An eight-month probe by a marketing trade group revealed that ad agencies in the U.S. are accepting rebates from media companies, said people familiar with the matter, findings likely to stoke concerns about transparency in the industry.
The Association of National Advertisers found that media companies are using rebates to reward ad agencies for buying a certain amount of advertising time or space on behalf of their clients, the people said. The group found that the practice was widespread within the sample it studied.
A spokesman for the trade group declined to discuss details of its report, saying “its release was imminent.”
The findings are likely to intensify marketers’ concerns that ad agencies don’t have their best interests at heart and could be allocating ad dollars in ways that benefit their own businesses, as opposed to those of their clients.
Rebates or agency-volume bonuses—in cash, free ad space or other services—are a common business practice in Europe and countries such as China and Brazil. But, historically, they haven’t been part of the way U.S. advertising deals work. Some ad firms have said publicly that they don’t accept rebates in the U.S.
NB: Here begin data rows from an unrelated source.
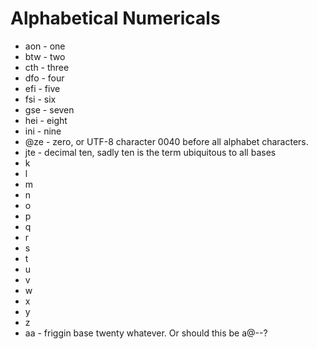 # Alphabetical Numericals
* aon - one
* btw - two
* cth - three
* dfo - four
* efi - five
* fsi - six
* gse - seven
* hei - eight
* ini - nine
* @ze - zero, or UTF-8 character 0040 before all alphabet characters.
* jte - decimal ten, sadly ten is the term ubiquitous to all bases
* k
* l
* m
* n
* o
* p
* q
* r
* s
* t
* u
* v
* w
* x
* y
* z
* aa - friggin base twenty whatever. Or should this be a@--?
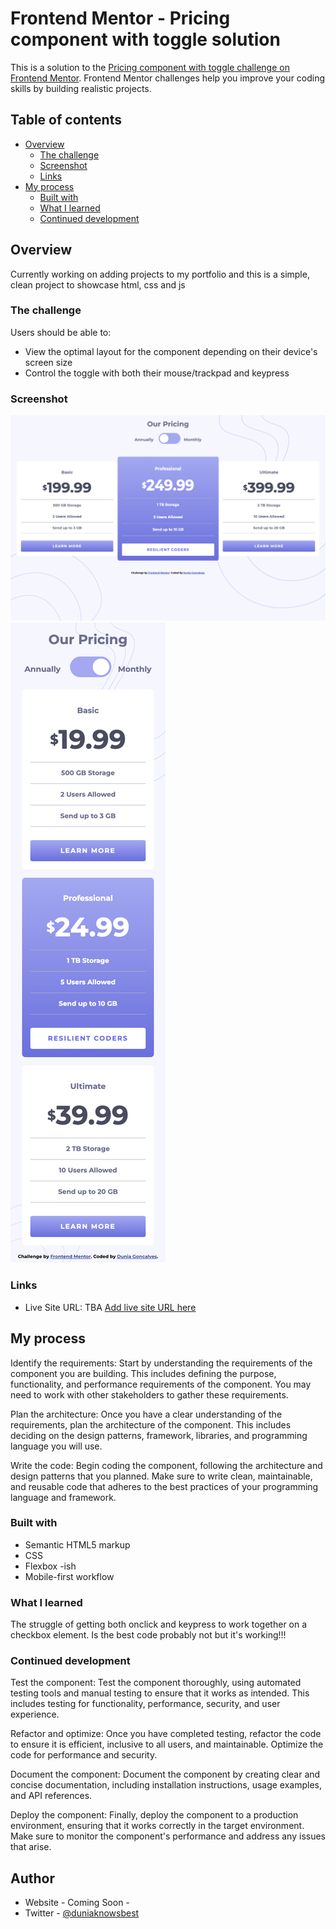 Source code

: # Frontend Mentor - Pricing component with toggle solution

This is a solution to the [Pricing component with toggle challenge on Frontend Mentor](https://www.frontendmentor.io/challenges/pricing-component-with-toggle-8vPwRMIC). Frontend Mentor challenges help you improve your coding skills by building realistic projects.

## Table of contents

- [Overview](#overview)
  - [The challenge](#the-challenge)
  - [Screenshot](#screenshot)
  - [Links](#links)
- [My process](#my-process)
  - [Built with](#built-with)
  - [What I learned](#what-i-learned)
  - [Continued development](#continued-development)

## Overview

Currently working on adding projects to my portfolio and this is a simple, clean project to showcase html, css and js

### The challenge

Users should be able to:

- View the optimal layout for the component depending on their device's screen size
- Control the toggle with both their mouse/trackpad and keypress

### Screenshot

![Desktop](images/price-desktop.png)
![Mobile](images/price-mobile.png)

### Links

- Live Site URL: TBA [Add live site URL here]('')

## My process

Identify the requirements: Start by understanding the requirements of the component you are building. This includes defining the purpose, functionality, and performance requirements of the component. You may need to work with other stakeholders to gather these requirements.

Plan the architecture: Once you have a clear understanding of the requirements, plan the architecture of the component. This includes deciding on the design patterns, framework, libraries, and programming language you will use.

Write the code: Begin coding the component, following the architecture and design patterns that you planned. Make sure to write clean, maintainable, and reusable code that adheres to the best practices of your programming language and framework.

### Built with

- Semantic HTML5 markup
- CSS
- Flexbox -ish
- Mobile-first workflow

### What I learned

The struggle of getting both onclick and keypress to work together on a checkbox element. Is the best code probably not but it's working!!!

### Continued development

Test the component: Test the component thoroughly, using automated testing tools and manual testing to ensure that it works as intended. This includes testing for functionality, performance, security, and user experience.

Refactor and optimize: Once you have completed testing, refactor the code to ensure it is efficient, inclusive to all users, and maintainable. Optimize the code for performance and security.

Document the component: Document the component by creating clear and concise documentation, including installation instructions, usage examples, and API references.

Deploy the component: Finally, deploy the component to a production environment, ensuring that it works correctly in the target environment. Make sure to monitor the component's performance and address any issues that arise.

## Author

- Website - Coming Soon -
- Twitter - [@duniaknowsbest](https://www.twitter.com/duniaknowsbest)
The trade group told the advertisers that while some of the practices it uncovered didn’t violate marketers’ contracts with ad agencies, they were worrisome because the advertisers were unaware of them. It said the problematic practices extended beyond digital advertising to television, print and outdoor advertising, according to the people familiar with the matter.
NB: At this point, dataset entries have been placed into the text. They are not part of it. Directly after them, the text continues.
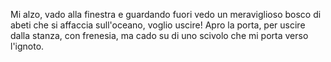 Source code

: Mi alzo, vado alla finestra e guardando fuori vedo un meraviglioso bosco di abeti 
che si affaccia sull'oceano, voglio uscire!
Apro la porta, per uscire dalla stanza, con frenesia, 
ma cado su di uno scivolo che mi porta verso l'ignoto.

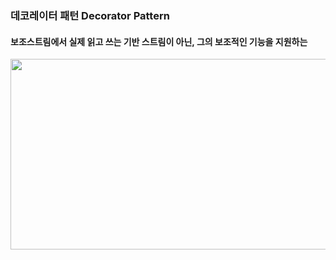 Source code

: ### 데코레이터 패턴 Decorator Pattern 
#### 보조스트림에서 실제 읽고 쓰는 기반 스트림이 아닌, 그의 보조적인 기능을 지원하는 
<img src="https://user-images.githubusercontent.com/74708028/110726518-dd84c480-825c-11eb-8973-5e9f9186dad2.jpg" width="700" height="305"/>
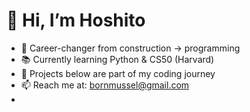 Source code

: # 👋 Hi, I’m Hoshito

- 🎯 Career-changer from construction → programming  
- 📚 Currently learning Python & CS50 (Harvard)  
- 🚀 Projects below are part of my coding journey  
- 📫 Reach me at: bornmussel@gmail.com
- 
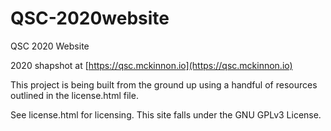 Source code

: # QSC-2020website
QSC 2020 Website

2020 shapshot at [https://qsc.mckinnon.io](https://qsc.mckinnon.io)

This project is being built from the ground up using a handful of resources outlined in the license.html file. 

See license.html for licensing. This site falls under the GNU GPLv3 License.
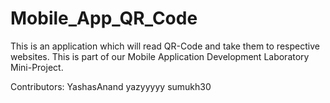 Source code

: # Mobile_App_QR_Code

This is an application which will read QR-Code and take them to respective websites.
This is part of our Mobile Application Development Laboratory Mini-Project.

Contributors:
YashasAnand
yazyyyyy
sumukh30
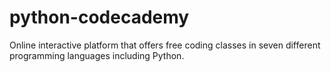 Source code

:# python-codecademy

Online interactive platform that offers free coding classes in seven different programming languages including Python.

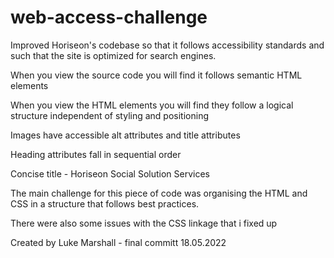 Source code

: # web-access-challenge

Improved Horiseon's codebase so that it follows accessibility standards and such that the site is optimized for search engines.

When you view the source code you will find it follows semantic HTML elements

When you view the HTML elements you will find they follow a logical structure independent of styling and positioning

Images have accessible alt attributes and title attributes

Heading attributes fall in sequential order

Concise title - Horiseon Social Solution Services

The main challenge for this piece of code was organising the HTML and CSS in a structure that follows best practices.

There were also some issues with the CSS linkage that i fixed up

Created by Luke Marshall - final committ 18.05.2022
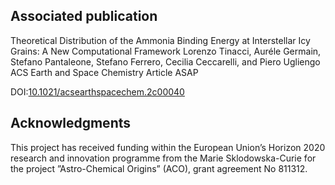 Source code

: ## Associated publication
Theoretical Distribution of the Ammonia Binding Energy at Interstellar Icy Grains: A New Computational Framework
Lorenzo Tinacci, Auréle Germain, Stefano Pantaleone, Stefano Ferrero, Cecilia Ceccarelli, and Piero Ugliengo
ACS Earth and Space Chemistry Article ASAP

DOI:[10.1021/acsearthspacechem.2c00040]([10.1021/acsearthspacechem.2c00040](https://pubs.acs.org/doi/10.1021/acsearthspacechem.2c00040))

 

## Acknowledgments
This project has received funding within the European Union’s Horizon 2020 research and innovation programme from the Marie Sklodowska-Curie for the project ”Astro-Chemical Origins” (ACO), grant agreement No 811312.
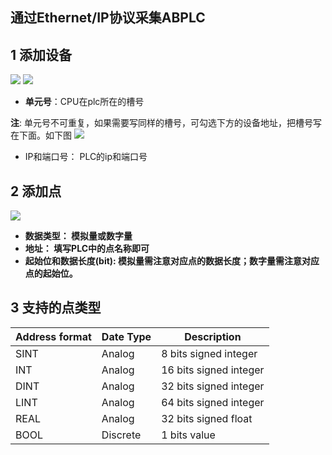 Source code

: ## 通过Ethernet/IP协议采集ABPLC

## 1 添加设备
![](https://cdn.nlark.com/yuque/0/2024/png/43815434/1714381366733-f2f48b96-a49a-4177-bb5a-cd443c7749fb.png#)
![](https://cdn.nlark.com/yuque/0/2024/png/43815434/1714381367004-67aa56b9-1963-44c6-a54c-e2233f8de7a7.png#)

- **单元号**：CPU在plc所在的槽号

**注**: 单元号不可重复，如果需要写同样的槽号，可勾选下方的设备地址，把槽号写在下面。如下图
![](https://cdn.nlark.com/yuque/0/2024/png/43815434/1714381367307-29e64918-5468-4184-b208-3eaef246698e.png#)

- IP和端口号： PLC的ip和端口号

## 2 添加点
![](https://cdn.nlark.com/yuque/0/2024/png/43815434/1714381367532-2ef9214f-d591-4558-8e18-9c280d38853d.png#)

- **数据类型： 模拟量或数字量**
- **地址： 填写PLC中的点名称即可**
- **起始位和数据长度(bit): 模拟量需注意对应点的数据长度；数字量需注意对应点的起始位。**
## 3 支持的点类型
| **Address format** | **Date Type** | **Description** |
| --- | --- | --- |
| SINT | Analog | 8 bits signed integer |
| INT | Analog | 16 bits signed integer |
| DINT | Analog | 32 bits signed integer |
| LINT | Analog | 64 bits signed integer |
| REAL | Analog | 32 bits signed float |
| BOOL | Discrete | 1 bits value |



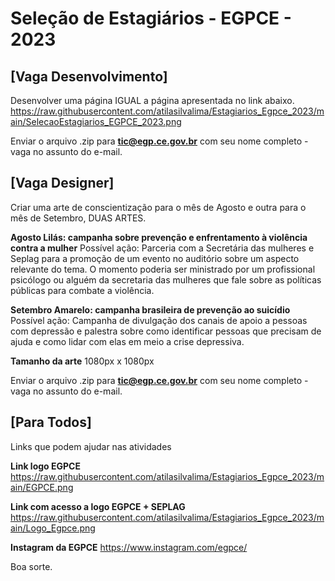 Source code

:# Seleção de Estagiários - EGPCE - 2023

## [Vaga Desenvolvimento]

Desenvolver uma página IGUAL a página apresentada no link abaixo.
https://raw.githubusercontent.com/atilasilvalima/Estagiarios_Egpce_2023/main/SelecaoEstagiarios_EGPCE_2023.png

Enviar o arquivo .zip para **tic@egp.ce.gov.br** com seu nome completo - vaga no assunto do e-mail.

## [Vaga Designer]

Criar uma arte de conscientização para o mês de Agosto e outra para o mês de Setembro, DUAS ARTES.

**Agosto Lilás: campanha sobre prevenção e enfrentamento à violência contra a mulher**
Possível ação: Parceria com a Secretária das mulheres e Seplag para a promoção de um evento no auditório sobre um aspecto relevante do tema. O momento poderia ser ministrado por um profissional psicólogo ou alguém da secretaria das mulheres que fale sobre as políticas públicas para combate a violência. 

**Setembro Amarelo: campanha brasileira de prevenção ao suicídio**
Possível ação: Campanha de divulgação dos canais de apoio a pessoas com depressão e palestra sobre como identificar pessoas que precisam de ajuda e como lidar com elas em meio a crise depressiva.

**Tamanho da arte**
1080px x 1080px


Enviar o arquivo .zip para **tic@egp.ce.gov.br** com seu nome completo - vaga no assunto do e-mail.

## [Para Todos]
Links que podem ajudar nas atividades

**Link logo EGPCE**
https://raw.githubusercontent.com/atilasilvalima/Estagiarios_Egpce_2023/main/EGPCE.png

**Link com acesso a logo EGPCE + SEPLAG**
https://raw.githubusercontent.com/atilasilvalima/Estagiarios_Egpce_2023/main/Logo_Egpce.png


**Instagram da EGPCE**
https://www.instagram.com/egpce/

Boa sorte.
The American Association of Advertising Agencies, which represents ad agencies, said, “We cannot at this time comment on anonymous sources. We have not seen the study, have always preached full transparency to our members, and will act accordingly when the details are released.”
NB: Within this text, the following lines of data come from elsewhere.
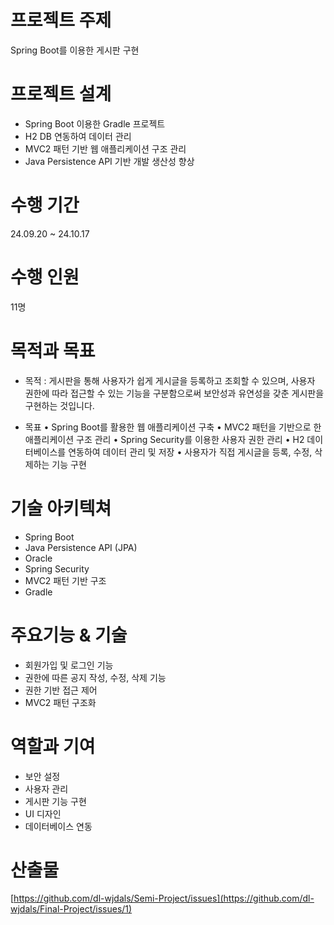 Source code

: # 프로젝트 주제
Spring Boot를 이용한 게시판 구현

# 프로젝트 설계
+ Spring Boot 이용한 Gradle 프로젝트
+ H2 DB 연동하여 데이터 관리
+ MVC2 패턴 기반 웹 애플리케이션 구조 관리
+ Java Persistence API 기반 개발 생산성 향상

# 수행 기간 
24.09.20 ~ 24.10.17

# 수행 인원 
11명

# 목적과 목표
- 목적 : 게시판을 통해 사용자가 쉽게 게시글을 등록하고 조회할 수 있으며, 사용자 권한에 따라 접근할 수 있는 기능을 구분함으로써 보안성과 유연성을 갖춘 게시판을 구현하는 것입니다.

- 목표
  • Spring Boot를 활용한 웹 애플리케이션 구축
  • MVC2 패턴을 기반으로 한 애플리케이션 구조 관리
  • Spring Security를 이용한 사용자 권한 관리
  • H2 데이터베이스를 연동하여 데이터 관리 및 저장
  • 사용자가 직접 게시글을 등록, 수정, 삭제하는 기능 구현

# 기술 아키텍쳐
- Spring Boot
- Java Persistence API (JPA)
- Oracle
- Spring Security
- MVC2 패턴 기반 구조
- Gradle
  
# 주요기능 & 기술
- 회원가입 및 로그인 기능
- 권한에 따른 공지 작성, 수정, 삭제 기능
- 권한 기반 접근 제어
- MVC2 패턴 구조화
  
# 역할과 기여
- 보안 설정
- 사용자 관리
- 게시판 기능 구현
- UI 디자인
- 데이터베이스 연동
  
# 산출물
[https://github.com/dl-wjdals/Semi-Project/issues](https://github.com/dl-wjdals/Final-Project/issues/1)


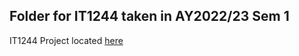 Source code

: ## Folder for IT1244 taken in AY2022/23 Sem 1

IT1244 Project located [here](https://github.com/austinloh/IT1244_Project) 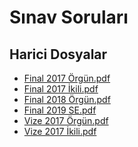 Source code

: # Sınav Soruları


<!--HariciDosyalar-->

## Harici Dosyalar

- [Final 2017 Örgün.pdf](./Final%202017%20%C3%96rg%C3%BCn.pdf)
- [Final 2017 İkili.pdf](./Final%202017%20%C4%B0kili.pdf)
- [Final 2018 Örgün.pdf](./Final%202018%20%C3%96rg%C3%BCn.pdf)
- [Final 2019 SE.pdf](./Final%202019%20SE.pdf)
- [Vize 2017 Örgün.pdf](./Vize%202017%20%C3%96rg%C3%BCn.pdf)
- [Vize 2017 İkili.pdf](./Vize%202017%20%C4%B0kili.pdf)


<!--HariciDosyalar-->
The ad industry is dominated by a handful of ad giants, including WPP WPPGY 0.78 % PLC, Omnicom Group Inc., OMC 0.11 % Publicis Groupe SA, PUBGY 1.02 % Interpublic Group IPG 0.63 % of Cos., Dentsu Inc., 4324 0.36 % and Havas SA HAV 0.72 % . Collectively they control hundreds of billions of dollars a year that companies spend on marketing.
A spokeswoman for Publicis declined to comment, saying it hadn’t seen the report.
“We comply with all regulations in the U.S., and we do not accept rebates in the United States,” said Colin Kinsella, chief executive of Havas Media North America. “We work with clients to achieve desirable levels of transparency in all facets of our business,” he added.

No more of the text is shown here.